Thanks go to Doug Gregor for being a sounding board for a lot of ideas that 
came up during this investigation.

1. Introduction

In general, it is expected that changes to the source code can cause non-linear 
increases in type-checking time.  For one, all type systems with some form of 
generic type propagation have the ability to create exponentially-large types 
that will generally require exponential work to manipulate.  But Swift also 
introduces several forms of disjunctive constraint, most notably overload 
resolution, and solving these can require combinatorial explosions in 
type-checker work.  Nonetheless, for any particular problem, there are usually 
things we can do to avoid or limit that combinatorial explosion, and so it is 
always reasonable to take a look.

Some background for the rest of this discussion.  The current semantics for 
name lookup, member or otherwise, are that all possible matches are dropped 
into an overload set with no explicit ranking between them.  If solutions can 
be found with multiple overloads, they are disambiguated (hopefully) using the 
ambiguity resolution rules.  Some aspects of the ambiguity resolution rules do 
apply to declarations in the abstract; for example, there is a rule that 
prefers a solution that picks a function with a strictly-more-specialized 
signature.  However, in general, such rules cannot be applied immediately 
during type-checking.  This is because of the "score" system in which solutions 
are ranked according to the kind and number of various undesired implicit 
conversions they perform: for example, it is possible that a solution using a 
more-specialized function will end up requiring more undesired conversions and 
thus rank worse.  Therefore, the type-checker must find all possible solutions 
and only then rank them, which often prohibits short-circuits of the 
combinatorial explosion.

2. The problem

Okay, concrete stuff.  The expression in question is:

  (0..<5).lazy.map { String($0) }

The types of '0' and '5' are not immediately constrained; in fact, it will turn 
out that they can only be constrained by assigning them their default literal 
type.  Many expressions that are expensive to type-check feature this property, 
because the assignment of default types must occur very late in type-checking, 
as a matter of last resort.

'..<' has two overloads, one requiring the value type to be Comparable and a 
more specialized one which also requires it to be Strideable.  They yield 
different types.

'lazy' is a member name and therefore can only be resolved when the base type 
is known.  As it happens, in both cases the overload set will end up the same: 
a small number of overloads from various protocol extensions.  The proposed 
library change adds several of these, greatly exacerbating the explosion.  All 
of these definitions yield different types.

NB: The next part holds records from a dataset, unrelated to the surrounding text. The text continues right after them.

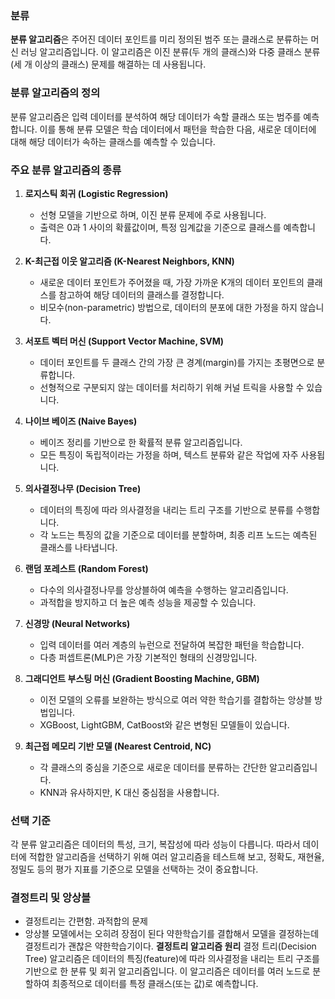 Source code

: ### 분류

**분류 알고리즘**은 주어진 데이터 포인트를 미리 정의된 범주 또는 클래스로 분류하는 머신 러닝 알고리즘입니다. 이 알고리즘은 이진 분류(두 개의 클래스)와 다중 클래스 분류(세 개 이상의 클래스) 문제를 해결하는 데 사용됩니다.

### **분류 알고리즘의 정의**

분류 알고리즘은 입력 데이터를 분석하여 해당 데이터가 속할 클래스 또는 범주를 예측합니다. 이를 통해 분류 모델은 학습 데이터에서 패턴을 학습한 다음, 새로운 데이터에 대해 해당 데이터가 속하는 클래스를 예측할 수 있습니다.

### **주요 분류 알고리즘의 종류**

1. **로지스틱 회귀 (Logistic Regression)**

   - 선형 모델을 기반으로 하며, 이진 분류 문제에 주로 사용됩니다.
   - 출력은 0과 1 사이의 확률값이며, 특정 임계값을 기준으로 클래스를 예측합니다.

2. **K-최근접 이웃 알고리즘 (K-Nearest Neighbors, KNN)**

   - 새로운 데이터 포인트가 주어졌을 때, 가장 가까운 K개의 데이터 포인트의 클래스를 참고하여 해당 데이터의 클래스를 결정합니다.
   - 비모수(non-parametric) 방법으로, 데이터의 분포에 대한 가정을 하지 않습니다.

3. **서포트 벡터 머신 (Support Vector Machine, SVM)**

   - 데이터 포인트를 두 클래스 간의 가장 큰 경계(margin)를 가지는 초평면으로 분류합니다.
   - 선형적으로 구분되지 않는 데이터를 처리하기 위해 커널 트릭을 사용할 수 있습니다.

4. **나이브 베이즈 (Naive Bayes)**

   - 베이즈 정리를 기반으로 한 확률적 분류 알고리즘입니다.
   - 모든 특징이 독립적이라는 가정을 하며, 텍스트 분류와 같은 작업에 자주 사용됩니다.

5. **의사결정나무 (Decision Tree)**

   - 데이터의 특징에 따라 의사결정을 내리는 트리 구조를 기반으로 분류를 수행합니다.
   - 각 노드는 특징의 값을 기준으로 데이터를 분할하며, 최종 리프 노드는 예측된 클래스를 나타냅니다.

6. **랜덤 포레스트 (Random Forest)**

   - 다수의 의사결정나무를 앙상블하여 예측을 수행하는 알고리즘입니다.
   - 과적합을 방지하고 더 높은 예측 성능을 제공할 수 있습니다.

7. **신경망 (Neural Networks)**

   - 입력 데이터를 여러 계층의 뉴런으로 전달하여 복잡한 패턴을 학습합니다.
   - 다층 퍼셉트론(MLP)은 가장 기본적인 형태의 신경망입니다.

8. **그래디언트 부스팅 머신 (Gradient Boosting Machine, GBM)**

   - 이전 모델의 오류를 보완하는 방식으로 여러 약한 학습기를 결합하는 앙상블 방법입니다.
   - XGBoost, LightGBM, CatBoost와 같은 변형된 모델들이 있습니다.

9. **최근접 메모리 기반 모델 (Nearest Centroid, NC)**
   - 각 클래스의 중심을 기준으로 새로운 데이터를 분류하는 간단한 알고리즘입니다.
   - KNN과 유사하지만, K 대신 중심점을 사용합니다.

### **선택 기준**

각 분류 알고리즘은 데이터의 특성, 크기, 복잡성에 따라 성능이 다릅니다. 따라서 데이터에 적합한 알고리즘을 선택하기 위해 여러 알고리즘을 테스트해 보고, 정확도, 재현율, 정밀도 등의 평가 지표를 기준으로 모델을 선택하는 것이 중요합니다.

### 결정트리 및 앙상블

- 결정트리는 간편함. 과적합의 문제
- 앙상블 모델에서는 오히려 장점이 된다 약한학습기를 결합해서 모델을 결정하는데 결정트리가 괜찮은 약한학습기이다.
  **결정트리 알고리즘 원리**
  결정 트리(Decision Tree) 알고리즘은 데이터의 특징(feature)에 따라 의사결정을 내리는 트리 구조를 기반으로 한 분류 및 회귀 알고리즘입니다. 이 알고리즘은 데이터를 여러 노드로 분할하여 최종적으로 데이터를 특정 클래스(또는 값)로 예측합니다.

'map' is a member name and therefore can only be resolved when the base type is 
known.  It has a small number of overloads in different types and protocol 
extensions.

'String.init' has a huge number of overloads, somewhere around fifty.

3. Current type-checker behavior

The type-checker ends up taking the right basic approach for solving this: it 
experimentally picks one of the overloads for '..<', then an overload for 
'.lazy', then an overload for '.map', then an overload for 'String.init'.

As the constraint system is progressively solved, it will turn out that the 
value type of the integer literals will propagate all the way down to be the 
type of '$0' and hence of the argument to String.  This sort of propagation 
could, in general, require the literals to have a specific type.  In this case, 
since 'String(x)' will take basically anything, the literals are not 
constrained, and we will end up defaulting their types.  I mention this only to 
underline why the type-checker cannot apply this defaulting quickly.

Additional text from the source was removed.